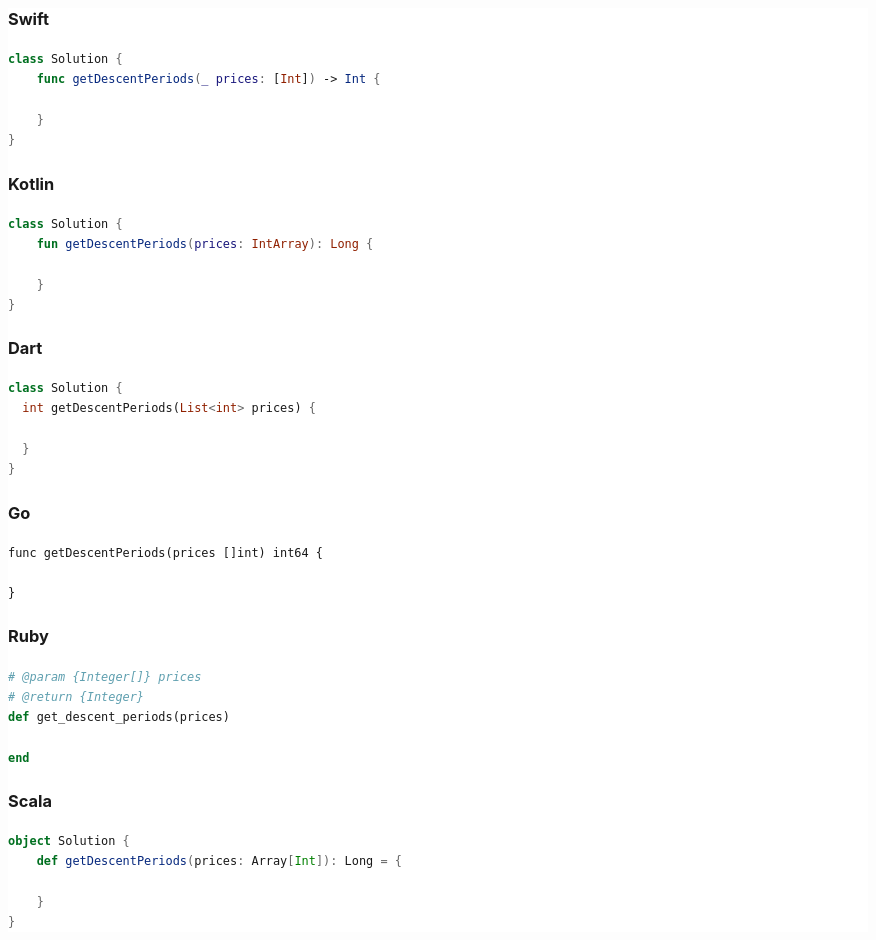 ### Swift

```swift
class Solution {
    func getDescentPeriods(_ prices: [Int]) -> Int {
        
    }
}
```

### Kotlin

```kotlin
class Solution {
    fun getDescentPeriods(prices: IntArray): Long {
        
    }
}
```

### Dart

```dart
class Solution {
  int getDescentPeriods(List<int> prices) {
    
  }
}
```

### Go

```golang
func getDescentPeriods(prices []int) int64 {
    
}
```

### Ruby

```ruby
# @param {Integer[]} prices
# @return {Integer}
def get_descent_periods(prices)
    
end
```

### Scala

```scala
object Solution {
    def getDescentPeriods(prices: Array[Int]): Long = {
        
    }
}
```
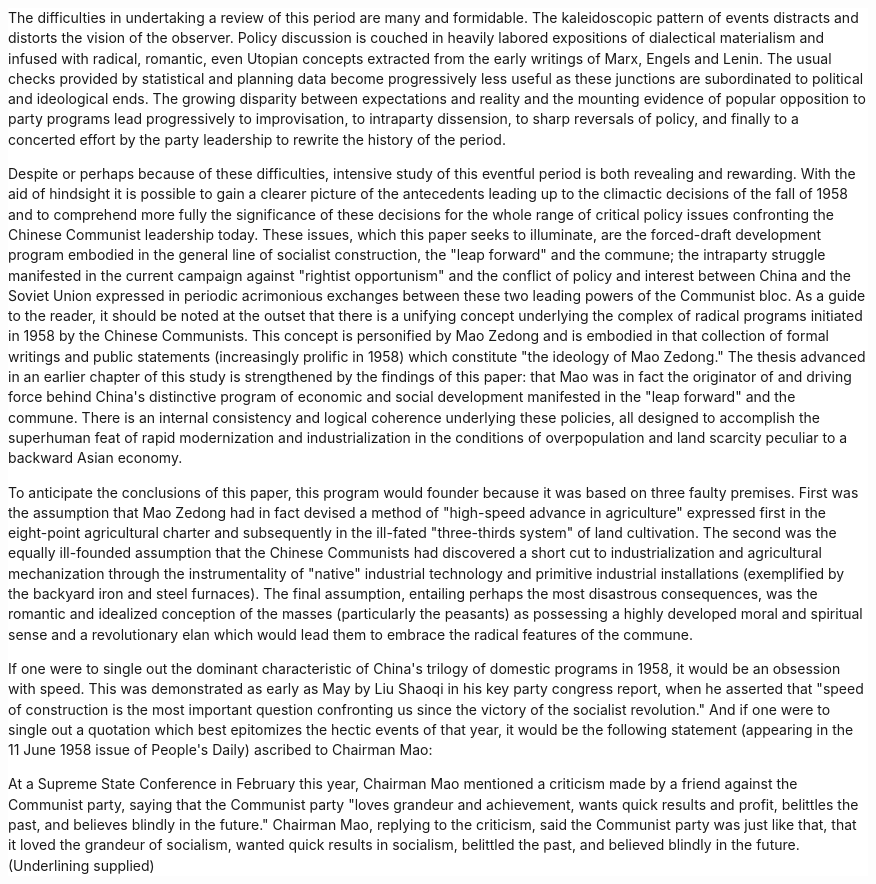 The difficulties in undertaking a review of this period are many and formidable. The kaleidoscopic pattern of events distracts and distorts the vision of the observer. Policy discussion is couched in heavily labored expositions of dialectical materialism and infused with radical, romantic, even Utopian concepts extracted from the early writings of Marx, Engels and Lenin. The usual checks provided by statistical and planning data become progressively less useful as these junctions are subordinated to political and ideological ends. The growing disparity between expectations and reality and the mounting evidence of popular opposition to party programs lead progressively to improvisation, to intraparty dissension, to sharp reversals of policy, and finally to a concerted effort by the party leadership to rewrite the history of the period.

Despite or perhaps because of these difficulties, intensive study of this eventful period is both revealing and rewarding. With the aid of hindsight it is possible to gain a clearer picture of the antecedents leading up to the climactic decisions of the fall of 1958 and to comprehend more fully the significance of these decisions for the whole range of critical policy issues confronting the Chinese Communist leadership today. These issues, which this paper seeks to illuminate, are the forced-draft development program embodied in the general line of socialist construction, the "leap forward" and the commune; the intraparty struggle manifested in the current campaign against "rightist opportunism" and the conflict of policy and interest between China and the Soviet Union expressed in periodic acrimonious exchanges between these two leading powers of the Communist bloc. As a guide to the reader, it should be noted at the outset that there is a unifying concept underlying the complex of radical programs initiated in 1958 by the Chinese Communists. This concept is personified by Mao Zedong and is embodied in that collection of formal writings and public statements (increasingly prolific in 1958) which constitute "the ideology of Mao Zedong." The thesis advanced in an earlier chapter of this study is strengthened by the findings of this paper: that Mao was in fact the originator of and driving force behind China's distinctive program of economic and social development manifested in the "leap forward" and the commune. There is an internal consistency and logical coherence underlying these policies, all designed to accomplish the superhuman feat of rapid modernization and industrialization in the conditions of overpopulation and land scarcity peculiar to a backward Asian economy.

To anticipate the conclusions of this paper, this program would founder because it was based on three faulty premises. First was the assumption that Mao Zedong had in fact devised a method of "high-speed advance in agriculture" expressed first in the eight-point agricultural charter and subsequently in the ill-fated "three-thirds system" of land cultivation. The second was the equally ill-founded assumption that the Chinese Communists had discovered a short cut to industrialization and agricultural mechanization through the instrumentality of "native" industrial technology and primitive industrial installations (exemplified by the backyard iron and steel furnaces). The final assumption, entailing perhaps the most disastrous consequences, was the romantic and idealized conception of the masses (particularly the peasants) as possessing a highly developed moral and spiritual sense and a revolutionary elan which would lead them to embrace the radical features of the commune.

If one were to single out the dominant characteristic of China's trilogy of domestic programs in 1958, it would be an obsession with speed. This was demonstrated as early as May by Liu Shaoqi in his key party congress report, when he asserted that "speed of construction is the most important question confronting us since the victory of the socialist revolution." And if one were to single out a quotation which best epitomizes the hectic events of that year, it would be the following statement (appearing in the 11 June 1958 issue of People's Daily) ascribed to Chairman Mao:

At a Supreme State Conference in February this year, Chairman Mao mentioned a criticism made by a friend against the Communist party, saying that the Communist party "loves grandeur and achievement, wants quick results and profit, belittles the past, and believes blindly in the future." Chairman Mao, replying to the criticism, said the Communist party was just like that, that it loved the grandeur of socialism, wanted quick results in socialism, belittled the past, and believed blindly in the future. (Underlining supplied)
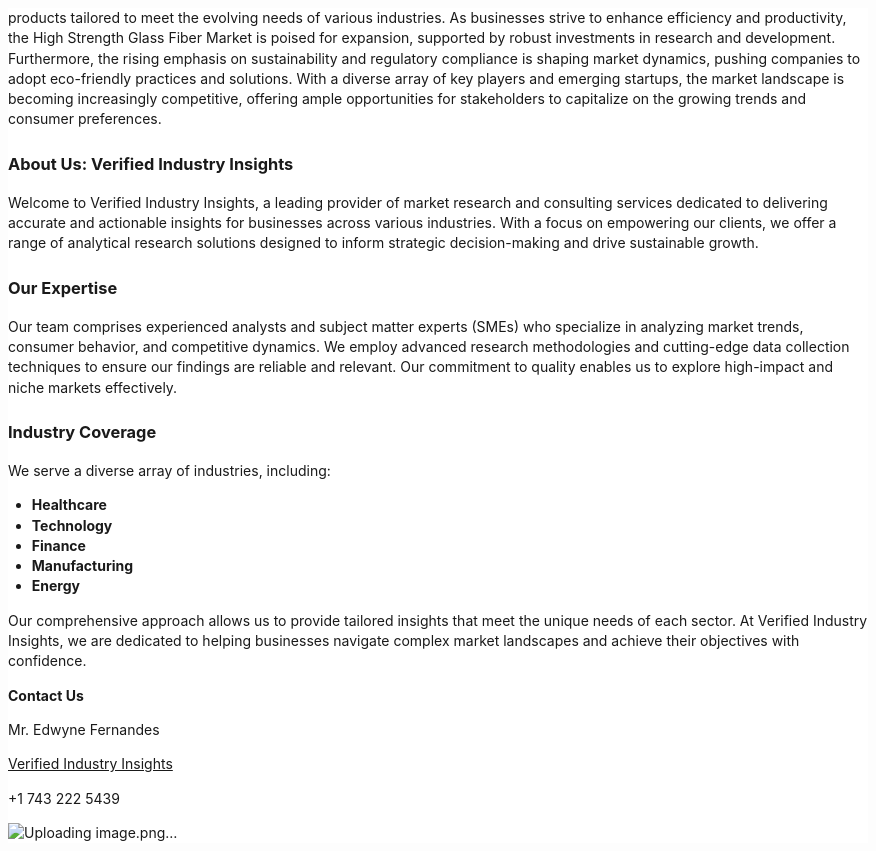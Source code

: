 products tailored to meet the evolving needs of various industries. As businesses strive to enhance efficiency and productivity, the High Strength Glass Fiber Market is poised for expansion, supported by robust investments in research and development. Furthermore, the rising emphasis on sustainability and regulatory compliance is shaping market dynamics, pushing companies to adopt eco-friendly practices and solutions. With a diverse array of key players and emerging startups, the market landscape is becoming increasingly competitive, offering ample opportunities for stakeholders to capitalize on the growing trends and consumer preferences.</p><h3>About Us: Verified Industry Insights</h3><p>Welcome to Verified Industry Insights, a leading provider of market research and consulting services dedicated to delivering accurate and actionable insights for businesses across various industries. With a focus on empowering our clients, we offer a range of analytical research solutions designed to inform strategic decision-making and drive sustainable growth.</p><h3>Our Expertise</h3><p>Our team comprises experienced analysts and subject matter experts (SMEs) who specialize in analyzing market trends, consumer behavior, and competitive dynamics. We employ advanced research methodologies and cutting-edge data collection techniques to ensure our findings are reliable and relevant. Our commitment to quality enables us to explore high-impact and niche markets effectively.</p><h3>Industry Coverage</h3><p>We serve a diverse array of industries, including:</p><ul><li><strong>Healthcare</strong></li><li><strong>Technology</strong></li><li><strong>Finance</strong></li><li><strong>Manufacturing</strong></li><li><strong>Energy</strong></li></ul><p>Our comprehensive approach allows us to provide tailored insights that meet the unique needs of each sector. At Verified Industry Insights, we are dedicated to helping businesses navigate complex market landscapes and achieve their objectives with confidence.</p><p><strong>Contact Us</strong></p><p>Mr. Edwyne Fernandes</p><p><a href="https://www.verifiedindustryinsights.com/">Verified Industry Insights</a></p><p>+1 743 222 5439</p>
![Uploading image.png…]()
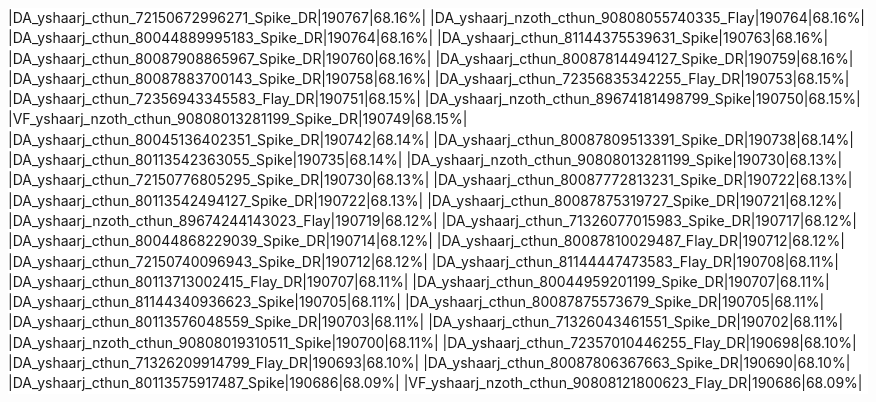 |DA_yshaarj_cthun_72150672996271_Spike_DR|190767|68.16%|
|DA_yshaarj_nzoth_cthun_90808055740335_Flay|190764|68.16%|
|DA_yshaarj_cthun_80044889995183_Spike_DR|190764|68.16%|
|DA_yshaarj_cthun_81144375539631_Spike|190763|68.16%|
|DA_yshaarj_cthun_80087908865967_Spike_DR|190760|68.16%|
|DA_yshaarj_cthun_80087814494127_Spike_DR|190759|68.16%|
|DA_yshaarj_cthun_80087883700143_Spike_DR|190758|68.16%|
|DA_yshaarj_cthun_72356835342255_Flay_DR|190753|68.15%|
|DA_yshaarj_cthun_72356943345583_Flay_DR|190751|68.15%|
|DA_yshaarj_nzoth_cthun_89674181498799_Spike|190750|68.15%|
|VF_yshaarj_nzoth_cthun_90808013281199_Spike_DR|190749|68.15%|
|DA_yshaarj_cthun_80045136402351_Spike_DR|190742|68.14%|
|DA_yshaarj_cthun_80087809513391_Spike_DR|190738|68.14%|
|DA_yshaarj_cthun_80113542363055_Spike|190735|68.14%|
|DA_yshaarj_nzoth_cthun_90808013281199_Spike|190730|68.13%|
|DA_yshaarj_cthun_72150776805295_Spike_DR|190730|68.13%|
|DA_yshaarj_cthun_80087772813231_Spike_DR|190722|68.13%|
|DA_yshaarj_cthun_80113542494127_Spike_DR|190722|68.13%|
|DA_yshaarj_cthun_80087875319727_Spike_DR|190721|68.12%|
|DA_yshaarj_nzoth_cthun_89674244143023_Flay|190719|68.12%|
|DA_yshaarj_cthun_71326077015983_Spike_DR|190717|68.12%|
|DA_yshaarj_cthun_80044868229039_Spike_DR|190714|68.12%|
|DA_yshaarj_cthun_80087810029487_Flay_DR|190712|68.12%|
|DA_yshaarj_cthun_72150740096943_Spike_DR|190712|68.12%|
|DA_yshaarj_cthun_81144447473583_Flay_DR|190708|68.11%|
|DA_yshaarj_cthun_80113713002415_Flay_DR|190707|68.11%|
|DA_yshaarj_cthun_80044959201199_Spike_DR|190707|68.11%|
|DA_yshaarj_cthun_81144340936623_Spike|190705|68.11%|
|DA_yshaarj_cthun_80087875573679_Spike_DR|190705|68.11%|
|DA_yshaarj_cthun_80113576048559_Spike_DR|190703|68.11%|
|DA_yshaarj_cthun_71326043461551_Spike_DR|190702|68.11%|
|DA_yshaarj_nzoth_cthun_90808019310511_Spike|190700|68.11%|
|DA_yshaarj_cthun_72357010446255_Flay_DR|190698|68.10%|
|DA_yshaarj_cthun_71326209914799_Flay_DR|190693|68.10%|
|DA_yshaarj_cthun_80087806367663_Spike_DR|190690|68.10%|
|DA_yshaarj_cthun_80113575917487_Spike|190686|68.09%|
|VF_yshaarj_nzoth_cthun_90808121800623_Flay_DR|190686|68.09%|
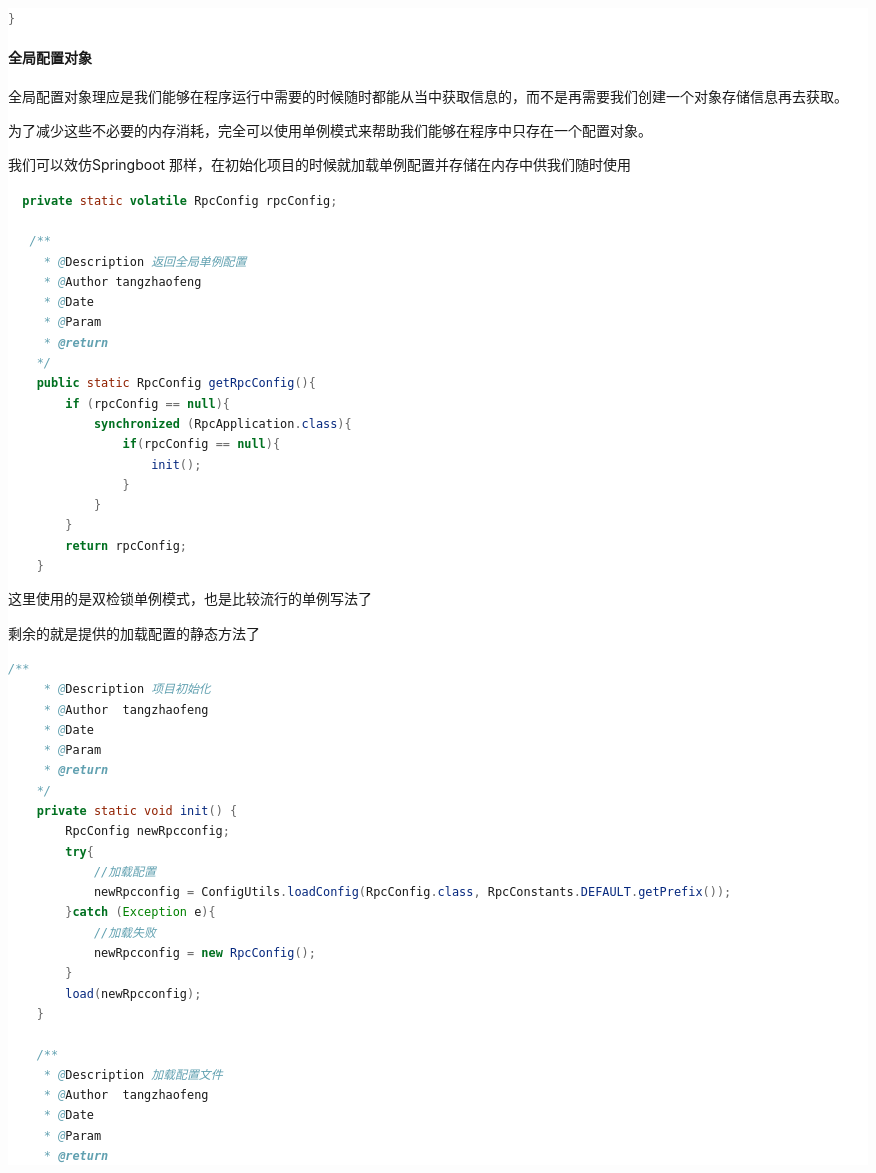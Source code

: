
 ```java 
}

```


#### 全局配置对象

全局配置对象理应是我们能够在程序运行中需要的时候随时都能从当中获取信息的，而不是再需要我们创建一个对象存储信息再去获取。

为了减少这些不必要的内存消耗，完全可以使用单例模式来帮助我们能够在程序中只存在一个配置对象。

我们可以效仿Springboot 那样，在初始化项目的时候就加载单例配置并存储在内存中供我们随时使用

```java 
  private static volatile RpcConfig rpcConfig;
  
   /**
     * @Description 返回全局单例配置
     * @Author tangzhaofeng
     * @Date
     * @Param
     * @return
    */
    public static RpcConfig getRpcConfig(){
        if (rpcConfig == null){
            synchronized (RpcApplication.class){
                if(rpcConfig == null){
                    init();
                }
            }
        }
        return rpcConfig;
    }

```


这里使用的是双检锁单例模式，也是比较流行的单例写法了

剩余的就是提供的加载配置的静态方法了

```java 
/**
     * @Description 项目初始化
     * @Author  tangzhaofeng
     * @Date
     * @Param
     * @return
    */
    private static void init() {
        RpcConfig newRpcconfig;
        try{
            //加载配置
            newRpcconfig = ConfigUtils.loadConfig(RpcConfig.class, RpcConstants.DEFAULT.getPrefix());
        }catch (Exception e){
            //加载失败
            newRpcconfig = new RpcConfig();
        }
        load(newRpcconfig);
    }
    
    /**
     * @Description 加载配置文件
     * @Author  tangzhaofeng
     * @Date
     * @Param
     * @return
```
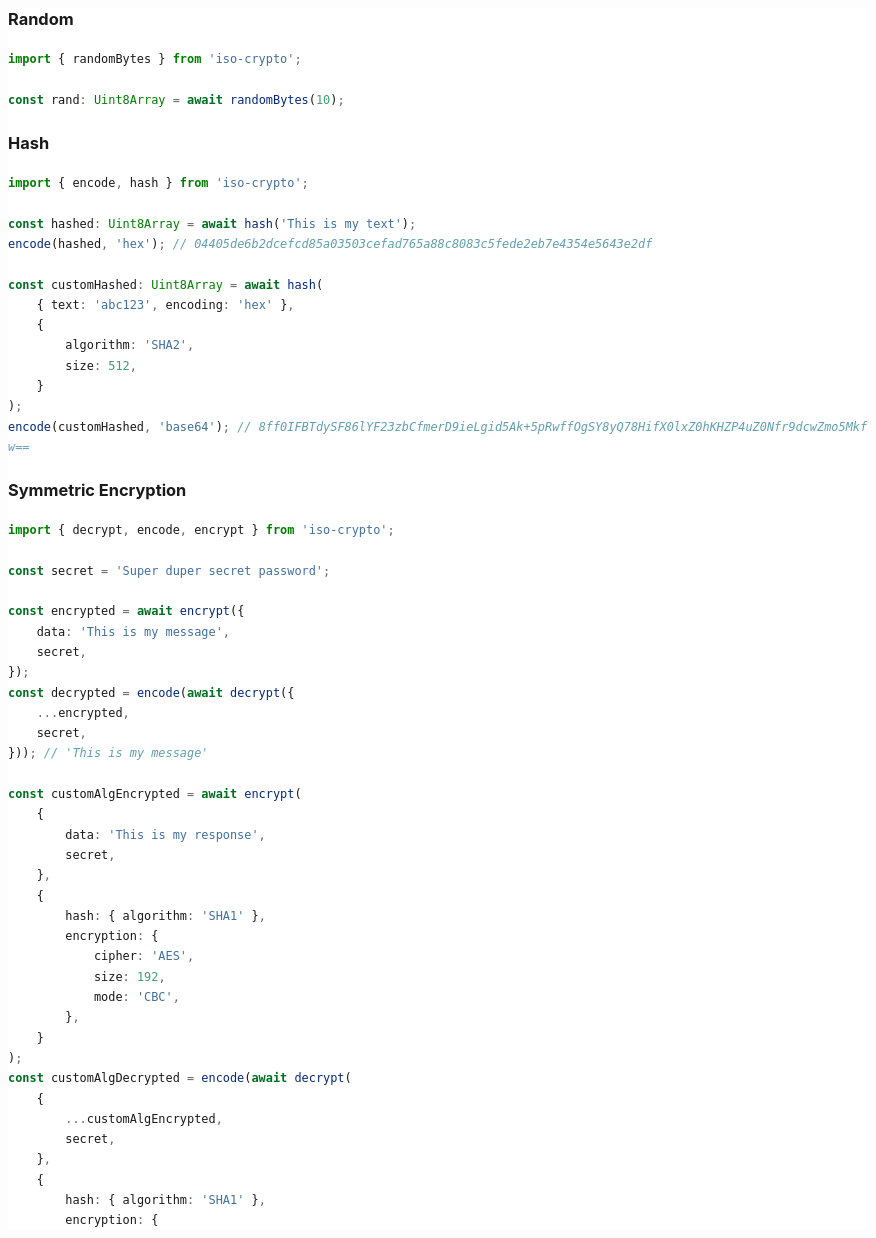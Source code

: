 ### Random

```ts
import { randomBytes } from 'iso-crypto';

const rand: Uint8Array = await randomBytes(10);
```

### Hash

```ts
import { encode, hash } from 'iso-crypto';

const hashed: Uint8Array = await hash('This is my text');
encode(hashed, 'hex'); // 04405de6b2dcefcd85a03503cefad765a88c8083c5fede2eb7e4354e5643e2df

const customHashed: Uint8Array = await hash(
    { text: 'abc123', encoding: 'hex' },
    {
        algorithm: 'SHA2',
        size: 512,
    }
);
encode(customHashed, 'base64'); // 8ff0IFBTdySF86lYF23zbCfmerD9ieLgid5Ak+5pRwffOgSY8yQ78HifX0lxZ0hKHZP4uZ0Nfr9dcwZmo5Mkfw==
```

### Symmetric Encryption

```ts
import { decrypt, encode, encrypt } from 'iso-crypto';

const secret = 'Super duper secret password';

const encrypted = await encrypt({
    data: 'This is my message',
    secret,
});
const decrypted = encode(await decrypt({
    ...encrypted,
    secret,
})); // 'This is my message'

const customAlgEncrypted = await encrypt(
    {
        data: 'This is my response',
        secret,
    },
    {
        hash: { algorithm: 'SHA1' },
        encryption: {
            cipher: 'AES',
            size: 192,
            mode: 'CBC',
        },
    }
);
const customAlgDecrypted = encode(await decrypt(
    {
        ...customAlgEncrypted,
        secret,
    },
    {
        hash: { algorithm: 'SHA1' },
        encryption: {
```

★ ★ ★

- Required action:
Each line containing "year" belongs in the answer; pick these out of the material and copy them.

- Written response:
If one were to single out the dominant characteristic of China's trilogy of domestic programs in 1958, it would be an obsession with speed. This was demonstrated as early as May by Liu Shaoqi in his key party congress report, when he asserted that "speed of construction is the most important question confronting us since the victory of the socialist revolution." And if one were to single out a quotation which best epitomizes the hectic events of that year, it would be the following statement (appearing in the 11 June 1958 issue of People's Daily) ascribed to Chairman Mao:
At a Supreme State Conference in February this year, Chairman Mao mentioned a criticism made by a friend against the Communist party, saying that the Communist party "loves grandeur and achievement, wants quick results and profit, belittles the past, and believes blindly in the future." Chairman Mao, replying to the criticism, said the Communist party was just like that, that it loved the grandeur of socialism, wanted quick results in socialism, belittled the past, and believed blindly in the future. (Underlining supplied)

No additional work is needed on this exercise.